If a line below contains the word "生的欢喜", count it. Please give the total and nothing else.

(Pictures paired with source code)
───

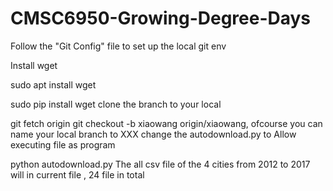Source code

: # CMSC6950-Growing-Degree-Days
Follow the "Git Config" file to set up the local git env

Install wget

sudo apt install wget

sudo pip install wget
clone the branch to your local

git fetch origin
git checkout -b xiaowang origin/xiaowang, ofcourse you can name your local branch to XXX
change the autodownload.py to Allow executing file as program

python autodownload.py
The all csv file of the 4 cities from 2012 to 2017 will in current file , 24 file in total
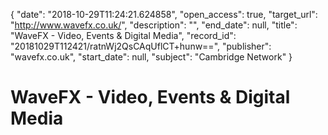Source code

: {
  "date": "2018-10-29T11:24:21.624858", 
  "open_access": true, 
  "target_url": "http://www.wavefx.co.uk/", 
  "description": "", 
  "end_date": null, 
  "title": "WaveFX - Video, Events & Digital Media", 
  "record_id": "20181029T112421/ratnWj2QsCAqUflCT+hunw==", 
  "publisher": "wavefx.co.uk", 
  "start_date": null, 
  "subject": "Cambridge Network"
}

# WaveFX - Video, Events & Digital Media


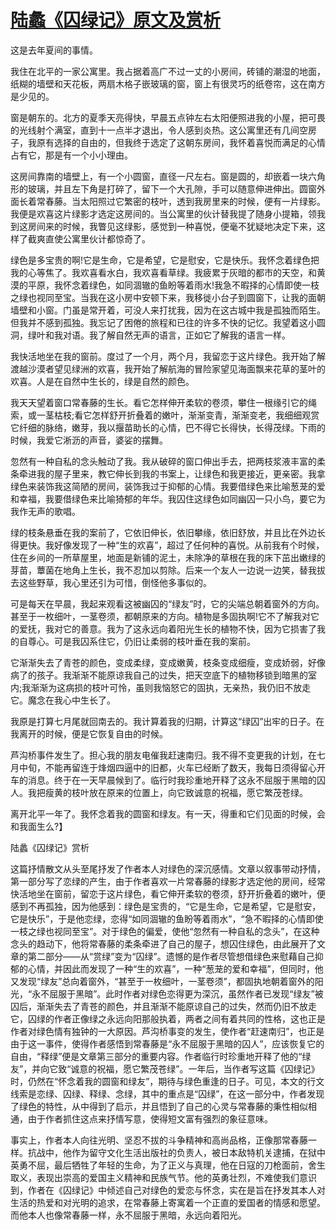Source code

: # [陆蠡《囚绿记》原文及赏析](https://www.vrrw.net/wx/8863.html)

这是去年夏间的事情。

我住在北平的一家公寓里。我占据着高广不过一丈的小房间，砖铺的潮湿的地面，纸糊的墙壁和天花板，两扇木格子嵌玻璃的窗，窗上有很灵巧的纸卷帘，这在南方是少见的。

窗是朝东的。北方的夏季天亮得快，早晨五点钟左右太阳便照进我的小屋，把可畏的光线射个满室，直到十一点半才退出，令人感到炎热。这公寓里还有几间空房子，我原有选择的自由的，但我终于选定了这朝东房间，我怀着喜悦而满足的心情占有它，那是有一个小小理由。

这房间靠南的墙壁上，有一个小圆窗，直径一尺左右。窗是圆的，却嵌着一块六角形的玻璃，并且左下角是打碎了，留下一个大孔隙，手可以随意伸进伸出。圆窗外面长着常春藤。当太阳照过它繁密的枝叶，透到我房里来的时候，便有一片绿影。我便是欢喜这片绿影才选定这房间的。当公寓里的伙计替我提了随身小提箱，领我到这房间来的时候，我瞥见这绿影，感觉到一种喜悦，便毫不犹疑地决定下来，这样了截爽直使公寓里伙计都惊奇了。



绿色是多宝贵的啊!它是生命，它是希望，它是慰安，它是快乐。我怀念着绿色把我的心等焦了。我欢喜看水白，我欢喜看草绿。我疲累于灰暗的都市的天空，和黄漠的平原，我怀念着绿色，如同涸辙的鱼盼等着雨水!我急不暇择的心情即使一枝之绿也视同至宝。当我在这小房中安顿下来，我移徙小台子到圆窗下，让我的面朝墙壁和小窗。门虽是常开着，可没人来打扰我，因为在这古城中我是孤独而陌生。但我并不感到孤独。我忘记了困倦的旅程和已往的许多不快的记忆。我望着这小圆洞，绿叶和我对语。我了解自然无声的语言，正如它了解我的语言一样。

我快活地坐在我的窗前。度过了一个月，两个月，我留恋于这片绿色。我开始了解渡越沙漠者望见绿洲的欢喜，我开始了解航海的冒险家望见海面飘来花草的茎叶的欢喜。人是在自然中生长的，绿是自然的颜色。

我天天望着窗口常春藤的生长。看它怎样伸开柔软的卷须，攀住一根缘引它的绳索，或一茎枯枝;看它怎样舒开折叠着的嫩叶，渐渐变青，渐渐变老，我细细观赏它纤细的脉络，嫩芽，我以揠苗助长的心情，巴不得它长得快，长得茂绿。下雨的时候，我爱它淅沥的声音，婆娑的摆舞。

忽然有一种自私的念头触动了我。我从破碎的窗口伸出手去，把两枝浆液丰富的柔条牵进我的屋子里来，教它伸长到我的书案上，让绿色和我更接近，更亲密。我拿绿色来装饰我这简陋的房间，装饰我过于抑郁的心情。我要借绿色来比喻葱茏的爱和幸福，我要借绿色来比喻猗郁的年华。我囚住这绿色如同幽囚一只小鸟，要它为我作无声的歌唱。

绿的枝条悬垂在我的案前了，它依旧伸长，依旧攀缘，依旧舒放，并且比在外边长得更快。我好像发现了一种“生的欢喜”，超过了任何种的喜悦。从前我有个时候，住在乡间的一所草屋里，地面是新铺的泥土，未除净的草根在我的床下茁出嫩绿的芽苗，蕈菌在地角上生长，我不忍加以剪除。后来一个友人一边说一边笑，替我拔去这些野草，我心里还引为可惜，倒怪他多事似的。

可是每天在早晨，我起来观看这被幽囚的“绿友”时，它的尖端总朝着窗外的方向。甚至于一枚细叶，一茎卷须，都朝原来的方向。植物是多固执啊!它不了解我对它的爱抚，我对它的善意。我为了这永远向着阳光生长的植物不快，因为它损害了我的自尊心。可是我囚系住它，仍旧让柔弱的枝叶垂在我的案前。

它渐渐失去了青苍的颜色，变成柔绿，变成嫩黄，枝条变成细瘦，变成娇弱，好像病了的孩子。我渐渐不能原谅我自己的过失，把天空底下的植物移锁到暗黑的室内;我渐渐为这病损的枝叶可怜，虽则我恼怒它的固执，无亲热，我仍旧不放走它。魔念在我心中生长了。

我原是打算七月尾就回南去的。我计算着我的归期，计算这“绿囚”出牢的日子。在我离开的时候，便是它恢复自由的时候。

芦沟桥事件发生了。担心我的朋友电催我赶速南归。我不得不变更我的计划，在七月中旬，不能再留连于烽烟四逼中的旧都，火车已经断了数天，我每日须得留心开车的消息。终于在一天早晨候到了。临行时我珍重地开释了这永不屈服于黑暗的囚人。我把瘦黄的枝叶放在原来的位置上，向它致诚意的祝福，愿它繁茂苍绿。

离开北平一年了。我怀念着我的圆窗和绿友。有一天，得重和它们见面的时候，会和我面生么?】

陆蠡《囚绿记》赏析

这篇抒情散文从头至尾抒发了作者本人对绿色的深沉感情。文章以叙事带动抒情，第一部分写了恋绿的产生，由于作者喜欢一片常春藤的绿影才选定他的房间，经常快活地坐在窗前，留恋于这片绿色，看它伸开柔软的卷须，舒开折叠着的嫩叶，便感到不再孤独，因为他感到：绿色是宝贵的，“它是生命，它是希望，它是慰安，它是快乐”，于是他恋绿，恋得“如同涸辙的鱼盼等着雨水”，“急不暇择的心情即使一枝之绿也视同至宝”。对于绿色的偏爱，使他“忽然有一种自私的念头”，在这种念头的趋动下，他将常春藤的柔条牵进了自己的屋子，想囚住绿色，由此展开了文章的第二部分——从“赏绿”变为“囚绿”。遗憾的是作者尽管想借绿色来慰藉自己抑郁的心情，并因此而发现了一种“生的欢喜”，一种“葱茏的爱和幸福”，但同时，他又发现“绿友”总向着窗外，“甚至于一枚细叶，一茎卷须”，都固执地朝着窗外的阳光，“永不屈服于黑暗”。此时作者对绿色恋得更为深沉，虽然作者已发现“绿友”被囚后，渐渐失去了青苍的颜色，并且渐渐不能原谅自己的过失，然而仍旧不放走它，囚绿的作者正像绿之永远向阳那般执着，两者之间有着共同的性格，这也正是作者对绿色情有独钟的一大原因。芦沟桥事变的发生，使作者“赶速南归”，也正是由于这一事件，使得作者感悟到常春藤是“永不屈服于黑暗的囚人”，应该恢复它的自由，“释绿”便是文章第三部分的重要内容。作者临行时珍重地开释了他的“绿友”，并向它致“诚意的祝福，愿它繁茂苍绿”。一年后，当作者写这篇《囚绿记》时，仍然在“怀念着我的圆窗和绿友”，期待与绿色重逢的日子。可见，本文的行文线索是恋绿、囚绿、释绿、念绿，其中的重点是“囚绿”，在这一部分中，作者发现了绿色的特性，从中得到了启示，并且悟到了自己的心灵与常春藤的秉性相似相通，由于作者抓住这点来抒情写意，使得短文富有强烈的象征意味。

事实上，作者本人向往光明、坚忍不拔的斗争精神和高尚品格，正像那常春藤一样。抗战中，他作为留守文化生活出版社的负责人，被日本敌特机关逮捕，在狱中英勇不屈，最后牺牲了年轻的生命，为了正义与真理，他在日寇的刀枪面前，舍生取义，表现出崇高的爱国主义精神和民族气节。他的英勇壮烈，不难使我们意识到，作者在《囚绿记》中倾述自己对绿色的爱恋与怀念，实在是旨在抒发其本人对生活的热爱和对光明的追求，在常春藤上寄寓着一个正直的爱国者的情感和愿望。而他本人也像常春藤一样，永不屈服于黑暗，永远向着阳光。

───

**Answer section:** 2